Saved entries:
--------------------
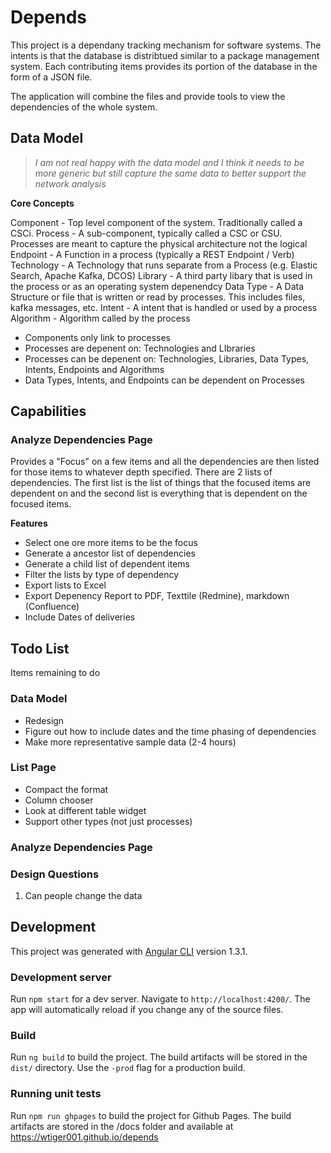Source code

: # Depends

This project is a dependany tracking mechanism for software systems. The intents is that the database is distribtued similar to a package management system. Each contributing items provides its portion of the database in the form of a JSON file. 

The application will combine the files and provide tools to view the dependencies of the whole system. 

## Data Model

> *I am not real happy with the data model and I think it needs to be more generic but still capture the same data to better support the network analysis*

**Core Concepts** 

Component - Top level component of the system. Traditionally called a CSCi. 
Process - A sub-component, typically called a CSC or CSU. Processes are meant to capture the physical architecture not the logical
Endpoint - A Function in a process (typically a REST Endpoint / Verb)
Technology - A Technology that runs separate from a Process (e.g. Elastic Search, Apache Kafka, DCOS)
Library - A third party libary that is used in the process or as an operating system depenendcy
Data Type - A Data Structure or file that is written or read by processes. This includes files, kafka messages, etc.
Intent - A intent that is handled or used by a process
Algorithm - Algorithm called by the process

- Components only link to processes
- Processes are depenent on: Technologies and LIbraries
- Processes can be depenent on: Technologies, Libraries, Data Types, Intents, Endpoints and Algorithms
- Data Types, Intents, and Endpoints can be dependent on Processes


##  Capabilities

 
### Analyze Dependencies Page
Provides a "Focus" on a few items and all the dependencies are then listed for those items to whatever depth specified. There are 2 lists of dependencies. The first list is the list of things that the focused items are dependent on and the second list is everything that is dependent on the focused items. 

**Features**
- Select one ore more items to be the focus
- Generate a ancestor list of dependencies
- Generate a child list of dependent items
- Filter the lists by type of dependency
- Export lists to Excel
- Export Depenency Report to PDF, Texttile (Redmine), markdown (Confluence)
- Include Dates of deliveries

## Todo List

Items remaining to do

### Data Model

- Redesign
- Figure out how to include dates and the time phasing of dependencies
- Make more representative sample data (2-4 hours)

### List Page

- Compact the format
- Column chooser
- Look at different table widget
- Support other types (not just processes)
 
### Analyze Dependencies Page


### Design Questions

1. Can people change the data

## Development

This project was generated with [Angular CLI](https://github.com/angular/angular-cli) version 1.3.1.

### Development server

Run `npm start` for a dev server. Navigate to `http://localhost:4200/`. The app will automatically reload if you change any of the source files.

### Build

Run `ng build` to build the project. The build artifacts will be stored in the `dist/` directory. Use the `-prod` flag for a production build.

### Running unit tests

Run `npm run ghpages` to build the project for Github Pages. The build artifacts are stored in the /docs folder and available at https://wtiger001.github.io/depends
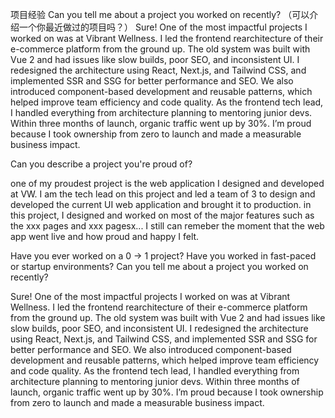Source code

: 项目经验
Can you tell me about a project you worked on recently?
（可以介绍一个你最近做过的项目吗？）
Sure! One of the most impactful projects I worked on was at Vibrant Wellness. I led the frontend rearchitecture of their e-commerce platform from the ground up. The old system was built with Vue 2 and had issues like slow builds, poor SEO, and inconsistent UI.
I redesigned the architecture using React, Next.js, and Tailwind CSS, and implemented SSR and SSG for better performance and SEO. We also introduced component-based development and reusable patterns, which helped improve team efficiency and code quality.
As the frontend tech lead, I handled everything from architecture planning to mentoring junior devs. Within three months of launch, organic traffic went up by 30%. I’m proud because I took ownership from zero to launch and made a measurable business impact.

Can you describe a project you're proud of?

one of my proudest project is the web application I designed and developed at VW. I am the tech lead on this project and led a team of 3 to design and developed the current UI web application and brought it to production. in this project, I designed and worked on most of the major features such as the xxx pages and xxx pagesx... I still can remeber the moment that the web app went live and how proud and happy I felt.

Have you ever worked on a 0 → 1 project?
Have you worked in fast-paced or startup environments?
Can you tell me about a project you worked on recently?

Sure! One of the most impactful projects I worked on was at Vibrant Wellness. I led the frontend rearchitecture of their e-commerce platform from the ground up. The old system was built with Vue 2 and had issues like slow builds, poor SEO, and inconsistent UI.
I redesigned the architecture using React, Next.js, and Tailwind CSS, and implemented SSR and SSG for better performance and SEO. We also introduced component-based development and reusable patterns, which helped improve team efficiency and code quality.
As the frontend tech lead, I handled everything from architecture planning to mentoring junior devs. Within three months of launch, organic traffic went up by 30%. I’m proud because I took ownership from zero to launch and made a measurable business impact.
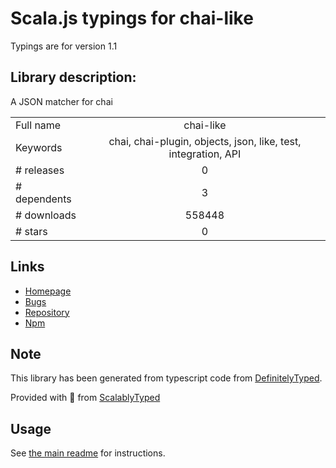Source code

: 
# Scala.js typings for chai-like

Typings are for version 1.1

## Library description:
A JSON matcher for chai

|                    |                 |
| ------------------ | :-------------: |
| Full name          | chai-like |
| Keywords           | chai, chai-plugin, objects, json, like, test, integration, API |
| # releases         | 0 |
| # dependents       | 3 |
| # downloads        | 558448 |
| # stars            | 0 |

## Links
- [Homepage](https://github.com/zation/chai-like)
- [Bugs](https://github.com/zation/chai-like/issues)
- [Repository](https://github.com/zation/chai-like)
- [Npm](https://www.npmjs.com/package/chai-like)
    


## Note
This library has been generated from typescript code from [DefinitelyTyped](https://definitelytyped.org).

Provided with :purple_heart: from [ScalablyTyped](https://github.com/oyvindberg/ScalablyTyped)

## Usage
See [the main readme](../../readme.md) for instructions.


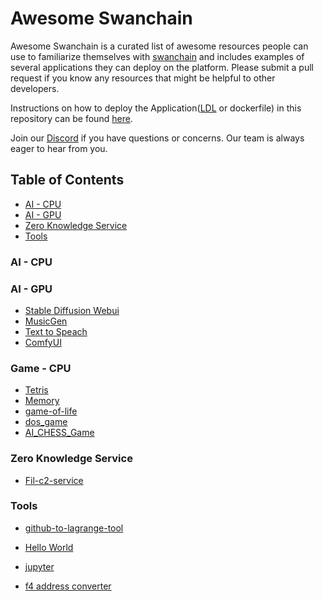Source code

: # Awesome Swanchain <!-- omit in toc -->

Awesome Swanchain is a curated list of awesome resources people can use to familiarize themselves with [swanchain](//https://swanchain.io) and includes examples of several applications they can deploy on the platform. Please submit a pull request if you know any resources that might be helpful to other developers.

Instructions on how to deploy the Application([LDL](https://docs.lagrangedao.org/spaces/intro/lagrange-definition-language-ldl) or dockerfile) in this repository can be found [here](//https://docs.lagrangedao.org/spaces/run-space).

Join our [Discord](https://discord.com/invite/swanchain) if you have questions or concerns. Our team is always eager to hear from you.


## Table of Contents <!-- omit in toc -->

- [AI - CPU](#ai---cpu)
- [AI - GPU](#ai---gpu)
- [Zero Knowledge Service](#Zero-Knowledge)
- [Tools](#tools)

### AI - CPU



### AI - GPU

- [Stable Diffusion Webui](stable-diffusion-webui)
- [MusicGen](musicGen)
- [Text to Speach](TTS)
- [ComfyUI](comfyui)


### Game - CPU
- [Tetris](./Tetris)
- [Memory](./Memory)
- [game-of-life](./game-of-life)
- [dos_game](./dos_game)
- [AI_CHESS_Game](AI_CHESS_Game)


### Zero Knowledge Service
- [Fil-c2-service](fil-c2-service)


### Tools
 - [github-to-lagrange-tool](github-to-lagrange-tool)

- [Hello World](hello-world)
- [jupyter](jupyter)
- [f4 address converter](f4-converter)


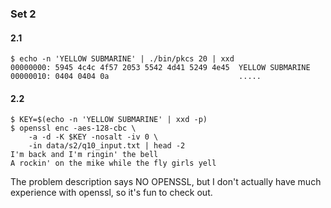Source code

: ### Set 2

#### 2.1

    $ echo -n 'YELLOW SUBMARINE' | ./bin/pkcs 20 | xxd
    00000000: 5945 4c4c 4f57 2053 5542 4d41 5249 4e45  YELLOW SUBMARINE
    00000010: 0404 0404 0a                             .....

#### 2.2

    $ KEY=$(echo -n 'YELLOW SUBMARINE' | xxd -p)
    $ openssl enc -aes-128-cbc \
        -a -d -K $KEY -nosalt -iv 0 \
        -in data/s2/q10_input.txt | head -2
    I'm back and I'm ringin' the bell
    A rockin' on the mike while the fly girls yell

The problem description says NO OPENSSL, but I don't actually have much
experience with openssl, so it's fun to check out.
--------------------
• [Task goal] What you return must match the records exactly, apart from the images, which are omitted.

• [Expected answer]
Source code

: # Depends

This project is a dependany tracking mechanism for software systems. The intents is that the database is distribtued similar to a package management system. Each contributing items provides its portion of the database in the form of a JSON file. 

The application will combine the files and provide tools to view the dependencies of the whole system. 

## Data Model

> *I am not real happy with the data model and I think it needs to be more generic but still capture the same data to better support the network analysis*

**Core Concepts** 

Component - Top level component of the system. Traditionally called a CSCi. 
Process - A sub-component, typically called a CSC or CSU. Processes are meant to capture the physical architecture not the logical
Endpoint - A Function in a process (typically a REST Endpoint / Verb)
Technology - A Technology that runs separate from a Process (e.g. Elastic Search, Apache Kafka, DCOS)
Library - A third party libary that is used in the process or as an operating system depenendcy
Data Type - A Data Structure or file that is written or read by processes. This includes files, kafka messages, etc.
Intent - A intent that is handled or used by a process
Algorithm - Algorithm called by the process

- Components only link to processes
- Processes are depenent on: Technologies and LIbraries
- Processes can be depenent on: Technologies, Libraries, Data Types, Intents, Endpoints and Algorithms
- Data Types, Intents, and Endpoints can be dependent on Processes


##  Capabilities

 
### Analyze Dependencies Page
Provides a "Focus" on a few items and all the dependencies are then listed for those items to whatever depth specified. There are 2 lists of dependencies. The first list is the list of things that the focused items are dependent on and the second list is everything that is dependent on the focused items. 

**Features**
- Select one ore more items to be the focus
- Generate a ancestor list of dependencies
- Generate a child list of dependent items
- Filter the lists by type of dependency
- Export lists to Excel
- Export Depenency Report to PDF, Texttile (Redmine), markdown (Confluence)
- Include Dates of deliveries

## Todo List

Items remaining to do

### Data Model

- Redesign
- Figure out how to include dates and the time phasing of dependencies
- Make more representative sample data (2-4 hours)

### List Page

- Compact the format
- Column chooser
- Look at different table widget
- Support other types (not just processes)
 
### Analyze Dependencies Page


### Design Questions

1. Can people change the data

## Development

This project was generated with [Angular CLI](https://github.com/angular/angular-cli) version 1.3.1.

### Development server

Run `npm start` for a dev server. Navigate to `http://localhost:4200/`. The app will automatically reload if you change any of the source files.

### Build

Run `ng build` to build the project. The build artifacts will be stored in the `dist/` directory. Use the `-prod` flag for a production build.

### Running unit tests

Run `npm run ghpages` to build the project for Github Pages. The build artifacts are stored in the /docs folder and available at https://wtiger001.github.io/depends
Source code

: 项目经验
Can you tell me about a project you worked on recently?
（可以介绍一个你最近做过的项目吗？）
Sure! One of the most impactful projects I worked on was at Vibrant Wellness. I led the frontend rearchitecture of their e-commerce platform from the ground up. The old system was built with Vue 2 and had issues like slow builds, poor SEO, and inconsistent UI.
I redesigned the architecture using React, Next.js, and Tailwind CSS, and implemented SSR and SSG for better performance and SEO. We also introduced component-based development and reusable patterns, which helped improve team efficiency and code quality.
As the frontend tech lead, I handled everything from architecture planning to mentoring junior devs. Within three months of launch, organic traffic went up by 30%. I’m proud because I took ownership from zero to launch and made a measurable business impact.

Can you describe a project you're proud of?

one of my proudest project is the web application I designed and developed at VW. I am the tech lead on this project and led a team of 3 to design and developed the current UI web application and brought it to production. in this project, I designed and worked on most of the major features such as the xxx pages and xxx pagesx... I still can remeber the moment that the web app went live and how proud and happy I felt.

Have you ever worked on a 0 → 1 project?
Have you worked in fast-paced or startup environments?
Can you tell me about a project you worked on recently?

Sure! One of the most impactful projects I worked on was at Vibrant Wellness. I led the frontend rearchitecture of their e-commerce platform from the ground up. The old system was built with Vue 2 and had issues like slow builds, poor SEO, and inconsistent UI.
I redesigned the architecture using React, Next.js, and Tailwind CSS, and implemented SSR and SSG for better performance and SEO. We also introduced component-based development and reusable patterns, which helped improve team efficiency and code quality.
As the frontend tech lead, I handled everything from architecture planning to mentoring junior devs. Within three months of launch, organic traffic went up by 30%. I’m proud because I took ownership from zero to launch and made a measurable business impact.
Source code

: 
# Scala.js typings for chai-like

Typings are for version 1.1

## Library description:
A JSON matcher for chai

|                    |                 |
| ------------------ | :-------------: |
| Full name          | chai-like |
| Keywords           | chai, chai-plugin, objects, json, like, test, integration, API |
| # releases         | 0 |
| # dependents       | 3 |
| # downloads        | 558448 |
| # stars            | 0 |

## Links
- [Homepage](https://github.com/zation/chai-like)
- [Bugs](https://github.com/zation/chai-like/issues)
- [Repository](https://github.com/zation/chai-like)
- [Npm](https://www.npmjs.com/package/chai-like)
    


## Note
This library has been generated from typescript code from [DefinitelyTyped](https://definitelytyped.org).

Provided with :purple_heart: from [ScalablyTyped](https://github.com/oyvindberg/ScalablyTyped)

## Usage
See [the main readme](../../readme.md) for instructions.


Source code

: # Awesome Swanchain <!-- omit in toc -->

Awesome Swanchain is a curated list of awesome resources people can use to familiarize themselves with [swanchain](//https://swanchain.io) and includes examples of several applications they can deploy on the platform. Please submit a pull request if you know any resources that might be helpful to other developers.

Instructions on how to deploy the Application([LDL](https://docs.lagrangedao.org/spaces/intro/lagrange-definition-language-ldl) or dockerfile) in this repository can be found [here](//https://docs.lagrangedao.org/spaces/run-space).

Join our [Discord](https://discord.com/invite/swanchain) if you have questions or concerns. Our team is always eager to hear from you.


## Table of Contents <!-- omit in toc -->

- [AI - CPU](#ai---cpu)
- [AI - GPU](#ai---gpu)
- [Zero Knowledge Service](#Zero-Knowledge)
- [Tools](#tools)

### AI - CPU



### AI - GPU

- [Stable Diffusion Webui](stable-diffusion-webui)
- [MusicGen](musicGen)
- [Text to Speach](TTS)
- [ComfyUI](comfyui)


### Game - CPU
- [Tetris](./Tetris)
- [Memory](./Memory)
- [game-of-life](./game-of-life)
- [dos_game](./dos_game)
- [AI_CHESS_Game](AI_CHESS_Game)


### Zero Knowledge Service
- [Fil-c2-service](fil-c2-service)


### Tools
 - [github-to-lagrange-tool](github-to-lagrange-tool)

- [Hello World](hello-world)
- [jupyter](jupyter)
- [f4 address converter](f4-converter)


Source code

: ### Set 2

#### 2.1

    $ echo -n 'YELLOW SUBMARINE' | ./bin/pkcs 20 | xxd
    00000000: 5945 4c4c 4f57 2053 5542 4d41 5249 4e45  YELLOW SUBMARINE
    00000010: 0404 0404 0a                             .....

#### 2.2

    $ KEY=$(echo -n 'YELLOW SUBMARINE' | xxd -p)
    $ openssl enc -aes-128-cbc \
        -a -d -K $KEY -nosalt -iv 0 \
        -in data/s2/q10_input.txt | head -2
    I'm back and I'm ringin' the bell
    A rockin' on the mike while the fly girls yell

The problem description says NO OPENSSL, but I don't actually have much
experience with openssl, so it's fun to check out.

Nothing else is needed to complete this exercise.